L’allestimento scenico verrà ideato secondo una poetica che guarda alla metafisica, (per alcuni aspetti ispirandosi al movimento artistico della Metafisica pittorica e architettonica), ipotizza uno spazio che vive ”oltre la realtà sensoriale”, restituisce un tempo immobile e sempre identico a se stesso e presenta i personaggi come una sorta di “replicanti” di un modelli umani e relazionali che si ripetono all’infinito nella loro fallibilità e miserabilità, con poche trascurabili variabili.
Una scenografia che riproduce, nel primo atto, un labirinto metafisico, artificiale, di moduli componibili che riproducono siepi tridimensionali nella forma, ma bidimensionali nell’ aspetto decorativo esteriore (metafora del labirinto delle loro singole menti, nel quale i personaggi sono tenuti prigionieri, o forse solo ostaggi di se stessi) che, nel secondo atto, si trasforma in un labirinto di specchi, in cui, contemporaneamente, personaggi e pubblico possano guardarsi ( ma anche non vedersi, occultarsi e inseguirsi fino a perdersi) permette alla vicenda del “dissoluto” di frantumarsi, riprodursi all’infinito in un gioco meccanico di immagini non più controllabili, per riflettersi inevitabilmente e continuamente in se’ stessa.
E invita, per non dire “obbliga”, il pubblico a specchiarsi nel mito, a entrare nella giostra mentale e fisica di questo “dramma giocoso”, come enuncia il frontespizio del libretto, a guardarsi con gli occhi di Don Giovanni e degli altri personaggi della storia, intanto che si guarda con i suoi.

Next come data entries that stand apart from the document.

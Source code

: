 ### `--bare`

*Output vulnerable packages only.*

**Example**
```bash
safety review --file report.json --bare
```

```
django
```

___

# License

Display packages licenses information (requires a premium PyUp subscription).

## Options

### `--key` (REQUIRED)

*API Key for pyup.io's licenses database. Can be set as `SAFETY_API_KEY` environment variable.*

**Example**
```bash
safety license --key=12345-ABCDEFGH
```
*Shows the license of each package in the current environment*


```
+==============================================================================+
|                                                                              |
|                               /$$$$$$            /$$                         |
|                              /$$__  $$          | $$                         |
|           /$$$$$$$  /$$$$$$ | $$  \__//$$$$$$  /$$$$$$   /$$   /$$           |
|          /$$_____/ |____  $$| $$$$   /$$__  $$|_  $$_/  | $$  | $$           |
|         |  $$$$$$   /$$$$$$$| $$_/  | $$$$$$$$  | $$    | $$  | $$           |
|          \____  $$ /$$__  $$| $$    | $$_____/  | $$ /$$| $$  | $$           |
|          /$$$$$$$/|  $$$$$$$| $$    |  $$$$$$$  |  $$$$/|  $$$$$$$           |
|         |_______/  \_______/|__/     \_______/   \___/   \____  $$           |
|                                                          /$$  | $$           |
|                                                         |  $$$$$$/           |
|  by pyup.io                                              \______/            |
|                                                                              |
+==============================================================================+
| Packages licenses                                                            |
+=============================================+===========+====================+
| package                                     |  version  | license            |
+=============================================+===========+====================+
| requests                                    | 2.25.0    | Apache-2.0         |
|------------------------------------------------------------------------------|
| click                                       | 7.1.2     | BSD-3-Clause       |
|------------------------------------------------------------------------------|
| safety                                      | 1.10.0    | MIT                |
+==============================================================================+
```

Per scoprire che, forse, i personaggi dell’opera, non fanno che riprodurre tipi umani universalmente riconoscibili, che siamo tutti “replicanti” di questa storia che si ripete sempre uguale ma sempre diversa.
Che anche noi, nel momento in cui assistiamo al “dramma sacrificale del mito”, elevato a capro espiatorio per eccellenza di tutte le nefandezze umane, possiamo provare ad “assolvere e autoassolverci”.